The following facts are taken from allegations contained in Plaintiffs' Second Amended Class Action Complaint (“SAC”) and are presumed to be true for purposes of resolving Defendants' motion to dismiss. See Kassner v. 2nd Ave. Delicatessen Inc., 496 F.3d 229, 237 (2d Cir. 2007).
Plaintiffs are investors who bought certain digital tokens-EOS, QSP KNC, TRX, FUN, ICX, OMG, LEND, and ELF-on Defendant Binance a digital exchange.[1] Digital tokens may operate as “utility tokens, ” which permit the holder of the token to participate in projects associated with the token or as “security tokens, ” which function similarly to a traditional security and are classified as securities under federal and state law. Accordingly, issuers of security tokens must file registration statements with the U.S. Securities and Exchange Commission (“SEC”) and a platform where security tokens are traded must register with the SEC as an exchange.
Plaintiffs allege that, beginning on July 1, 2017, Defendants promoted offered, and sold in the United States the above-referenced digital tokens through Binance. Issuers would sell tokens to investors in an initial coin offering (“ICO”), listing the token on Binance. Binance would then promote the sale of the tokens. Issuers compensated Binance for listing their tokens and Binance received a percentage of each trade.
According to Plaintiffs, Binance's representations did not make clear to investors upon purchase that the tokens were securities. Investors were only apprised of the tokens' status as securities on April 3, 2019, when the SEC issued a report, “The Framework for ‘Investment Contract' Analysis of Digital Assets” (“Framework”), which categorized the tokens as securities under Section 2 of the Securities Act of 1933 (“Securities Act”) and Section 3 of the Securities Exchange Act of 1934 (“Exchange Act”).
Plaintiffs initiated this Action on April 3, 2020. ECF No. 1. On August 26, 2020, the Court appointed lead plaintiffs and designated co-lead counsel. ECF No. 40. On September 11, 2020, Plaintiffs filed an Amended Class Action Complaint. ECF No. 43. On December 15, 2020, Plaintiffs filed a Second Amended Class Action Complaint. ECF No. 55. The complaint contains 327 pages and includes 154 causes of action, five of which allege violations of federal laws. Plaintiffs allege that, in violation of the Securities Act, the Exchange Act and state Blue Sky protections, Defendants did not register Binance as an exchange or a broker dealer and Binance did not file a registration statement for the securities it sold. Thus, investors were not afforded the protections of securities laws and were not made aware of the risks of their investments.

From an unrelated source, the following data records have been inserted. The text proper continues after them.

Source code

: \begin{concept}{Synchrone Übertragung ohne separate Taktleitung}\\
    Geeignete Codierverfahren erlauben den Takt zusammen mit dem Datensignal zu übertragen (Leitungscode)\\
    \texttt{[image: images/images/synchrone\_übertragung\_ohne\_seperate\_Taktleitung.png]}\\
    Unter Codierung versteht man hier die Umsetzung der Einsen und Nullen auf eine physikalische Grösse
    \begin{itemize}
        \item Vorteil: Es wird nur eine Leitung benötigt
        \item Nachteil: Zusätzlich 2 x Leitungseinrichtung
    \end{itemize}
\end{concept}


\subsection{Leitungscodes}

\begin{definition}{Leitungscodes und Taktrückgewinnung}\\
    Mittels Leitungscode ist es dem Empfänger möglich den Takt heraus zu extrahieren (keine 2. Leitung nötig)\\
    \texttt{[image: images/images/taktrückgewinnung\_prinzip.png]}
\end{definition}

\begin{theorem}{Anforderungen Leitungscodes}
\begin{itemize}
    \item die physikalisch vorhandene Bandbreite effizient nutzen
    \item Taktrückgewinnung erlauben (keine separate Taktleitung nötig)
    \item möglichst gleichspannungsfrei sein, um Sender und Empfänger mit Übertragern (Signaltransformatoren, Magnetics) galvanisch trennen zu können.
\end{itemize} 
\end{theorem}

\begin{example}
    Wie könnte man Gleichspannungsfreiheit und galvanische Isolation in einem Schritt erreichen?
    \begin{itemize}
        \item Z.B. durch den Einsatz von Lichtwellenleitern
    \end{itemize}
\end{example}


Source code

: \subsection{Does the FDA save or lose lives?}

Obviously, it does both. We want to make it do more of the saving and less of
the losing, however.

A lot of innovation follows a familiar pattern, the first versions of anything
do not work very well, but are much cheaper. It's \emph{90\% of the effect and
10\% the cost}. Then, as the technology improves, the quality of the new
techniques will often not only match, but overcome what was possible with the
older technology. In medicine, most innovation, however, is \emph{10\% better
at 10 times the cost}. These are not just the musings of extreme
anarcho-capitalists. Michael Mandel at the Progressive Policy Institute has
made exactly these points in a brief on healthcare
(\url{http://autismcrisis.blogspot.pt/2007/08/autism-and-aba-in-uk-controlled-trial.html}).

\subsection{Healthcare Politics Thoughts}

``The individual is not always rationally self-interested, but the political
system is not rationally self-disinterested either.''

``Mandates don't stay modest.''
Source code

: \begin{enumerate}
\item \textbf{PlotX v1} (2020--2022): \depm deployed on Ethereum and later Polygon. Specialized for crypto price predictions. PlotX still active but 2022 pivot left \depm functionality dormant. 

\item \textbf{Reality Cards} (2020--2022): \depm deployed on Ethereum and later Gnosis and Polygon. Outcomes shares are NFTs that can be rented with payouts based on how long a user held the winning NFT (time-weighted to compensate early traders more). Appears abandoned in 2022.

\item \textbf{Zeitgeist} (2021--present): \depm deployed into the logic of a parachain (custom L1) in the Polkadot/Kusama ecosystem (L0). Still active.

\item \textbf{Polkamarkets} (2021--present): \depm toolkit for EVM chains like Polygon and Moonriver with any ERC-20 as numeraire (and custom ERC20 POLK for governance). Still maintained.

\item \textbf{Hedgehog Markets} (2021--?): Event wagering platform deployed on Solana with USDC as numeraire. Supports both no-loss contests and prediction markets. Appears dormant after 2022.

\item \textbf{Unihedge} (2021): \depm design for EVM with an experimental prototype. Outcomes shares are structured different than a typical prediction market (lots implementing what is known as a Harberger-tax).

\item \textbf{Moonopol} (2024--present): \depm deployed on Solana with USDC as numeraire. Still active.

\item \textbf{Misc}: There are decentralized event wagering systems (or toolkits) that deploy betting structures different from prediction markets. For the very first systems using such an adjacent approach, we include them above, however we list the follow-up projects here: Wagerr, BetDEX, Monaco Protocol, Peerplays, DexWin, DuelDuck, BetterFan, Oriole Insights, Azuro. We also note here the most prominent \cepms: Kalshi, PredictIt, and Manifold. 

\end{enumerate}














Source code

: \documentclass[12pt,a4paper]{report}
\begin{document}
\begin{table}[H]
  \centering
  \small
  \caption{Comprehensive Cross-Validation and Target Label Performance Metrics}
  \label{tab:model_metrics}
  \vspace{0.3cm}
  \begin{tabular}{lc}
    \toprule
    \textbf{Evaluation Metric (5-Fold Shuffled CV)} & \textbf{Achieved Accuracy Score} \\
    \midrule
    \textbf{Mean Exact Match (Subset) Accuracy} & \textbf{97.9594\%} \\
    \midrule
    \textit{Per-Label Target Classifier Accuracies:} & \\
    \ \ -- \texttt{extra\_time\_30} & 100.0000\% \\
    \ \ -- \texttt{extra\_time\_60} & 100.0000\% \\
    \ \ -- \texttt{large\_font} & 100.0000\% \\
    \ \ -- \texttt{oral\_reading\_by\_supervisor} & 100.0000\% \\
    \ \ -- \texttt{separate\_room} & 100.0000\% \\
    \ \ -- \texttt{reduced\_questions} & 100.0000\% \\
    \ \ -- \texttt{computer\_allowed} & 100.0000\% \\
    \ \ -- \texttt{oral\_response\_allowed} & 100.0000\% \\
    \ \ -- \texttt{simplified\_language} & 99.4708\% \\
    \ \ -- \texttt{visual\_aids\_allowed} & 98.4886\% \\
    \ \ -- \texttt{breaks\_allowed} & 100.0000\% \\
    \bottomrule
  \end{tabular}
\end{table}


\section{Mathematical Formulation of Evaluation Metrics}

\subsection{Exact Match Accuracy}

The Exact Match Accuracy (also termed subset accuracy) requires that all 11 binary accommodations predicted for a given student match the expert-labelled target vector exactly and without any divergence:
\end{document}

On February 16, 2021, Defendants filed the instant motion to dismiss. ECF No. 58. After Defendants filed their motion to dismiss, Plaintiffs voluntarily dismissed individual defendants Yi He and Roger Wang. ECF No. 63. Plaintiffs filed their opposition on April 19, 2021. ECF No. 64. In their opposition, Plaintiffs abandoned their claims related to the BNT, CVC, and SNT tokens. Id. at 3 n.3. On June 3, 2021, Defendants filed their reply in support of their motion to dismiss. ECF No. 66.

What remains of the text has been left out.